Plain-text document sources:
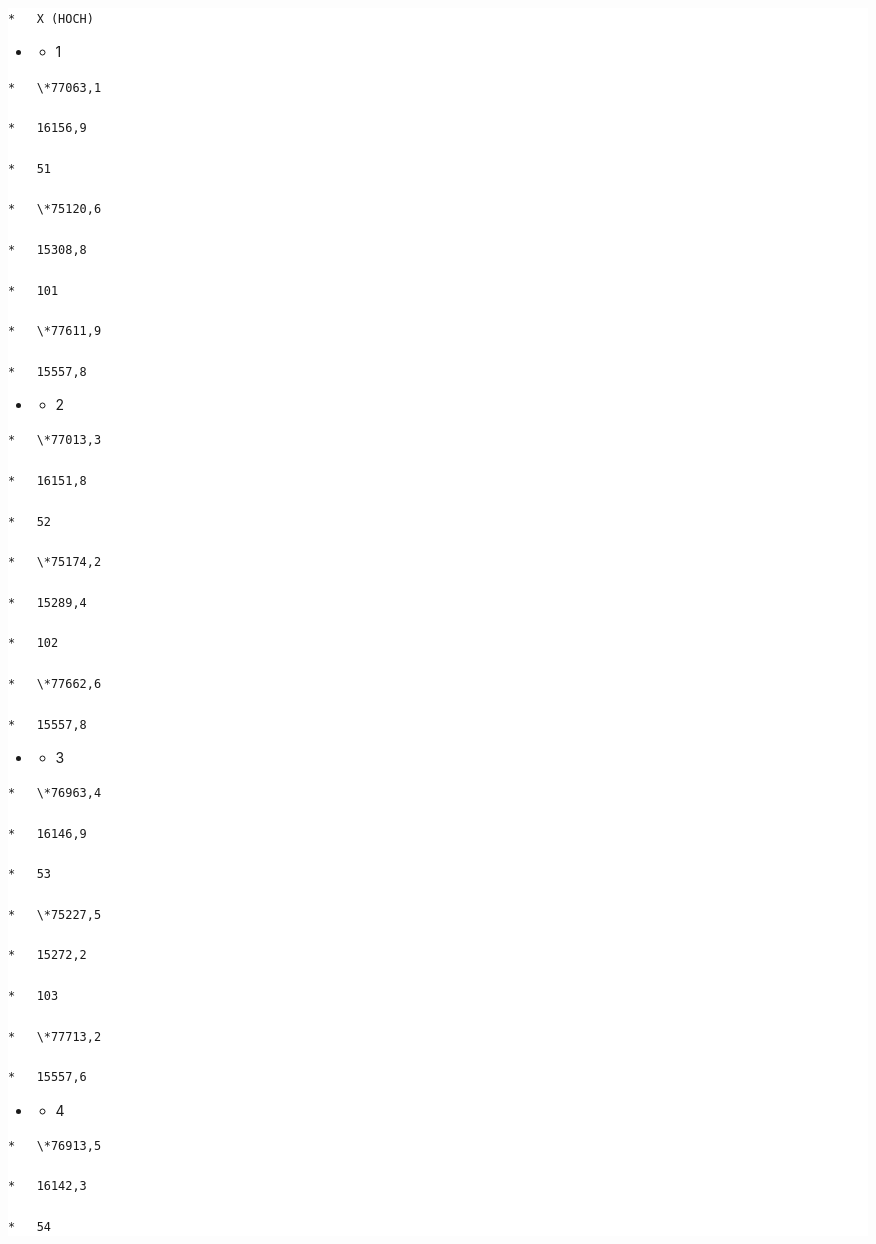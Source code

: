     *   X (HOCH)


*    *   1

    *   \*77063,1

    *   16156,9

    *   51

    *   \*75120,6

    *   15308,8

    *   101

    *   \*77611,9

    *   15557,8


*    *   2

    *   \*77013,3

    *   16151,8

    *   52

    *   \*75174,2

    *   15289,4

    *   102

    *   \*77662,6

    *   15557,8


*    *   3

    *   \*76963,4

    *   16146,9

    *   53

    *   \*75227,5

    *   15272,2

    *   103

    *   \*77713,2

    *   15557,6


*    *   4

    *   \*76913,5

    *   16142,3

    *   54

Problem: Every entry above should be printed again exactly, except for the pictures.

The completed task:
Source code

:     *   X (HOCH)


*    *   1

    *   \*77063,1

    *   16156,9

    *   51

    *   \*75120,6

    *   15308,8

    *   101

    *   \*77611,9

    *   15557,8


*    *   2

    *   \*77013,3

    *   16151,8

    *   52

    *   \*75174,2

    *   15289,4

    *   102

    *   \*77662,6

    *   15557,8


*    *   3

    *   \*76963,4

    *   16146,9

    *   53

    *   \*75227,5

    *   15272,2

    *   103

    *   \*77713,2

    *   15557,6


*    *   4

    *   \*76913,5

    *   16142,3

    *   54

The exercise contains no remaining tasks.